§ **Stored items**
==============================

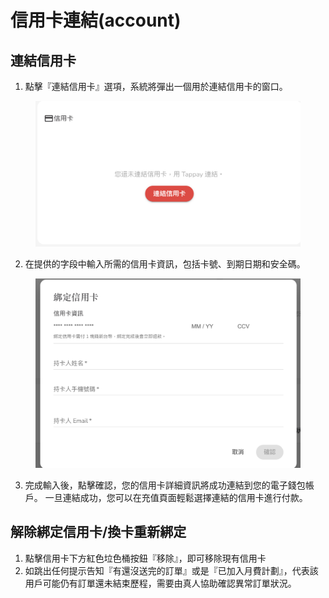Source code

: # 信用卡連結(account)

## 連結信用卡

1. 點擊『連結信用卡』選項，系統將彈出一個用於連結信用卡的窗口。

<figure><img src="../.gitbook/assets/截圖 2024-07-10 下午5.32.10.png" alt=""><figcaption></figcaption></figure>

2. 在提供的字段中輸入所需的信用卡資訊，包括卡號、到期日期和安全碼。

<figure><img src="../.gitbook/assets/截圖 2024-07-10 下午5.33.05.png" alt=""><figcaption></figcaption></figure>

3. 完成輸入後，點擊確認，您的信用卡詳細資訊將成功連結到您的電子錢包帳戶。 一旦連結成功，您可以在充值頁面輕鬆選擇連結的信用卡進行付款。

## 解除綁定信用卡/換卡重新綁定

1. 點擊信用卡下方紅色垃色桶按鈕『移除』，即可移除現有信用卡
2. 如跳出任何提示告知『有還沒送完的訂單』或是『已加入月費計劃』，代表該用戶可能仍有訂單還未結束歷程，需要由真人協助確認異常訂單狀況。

==============================

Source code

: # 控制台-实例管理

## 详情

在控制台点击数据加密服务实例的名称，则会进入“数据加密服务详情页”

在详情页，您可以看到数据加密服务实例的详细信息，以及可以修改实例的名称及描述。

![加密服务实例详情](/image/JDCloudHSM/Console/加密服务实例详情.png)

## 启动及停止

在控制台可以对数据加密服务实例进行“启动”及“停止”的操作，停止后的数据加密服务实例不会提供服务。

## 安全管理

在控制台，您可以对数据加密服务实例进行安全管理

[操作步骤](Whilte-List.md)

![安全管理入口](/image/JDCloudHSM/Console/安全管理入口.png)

==============================

§ **DIRECTIONS**
Scan each line above for the string "figure". Give the tally and nothing else.

§ **EXERCISE RESPONSE**
2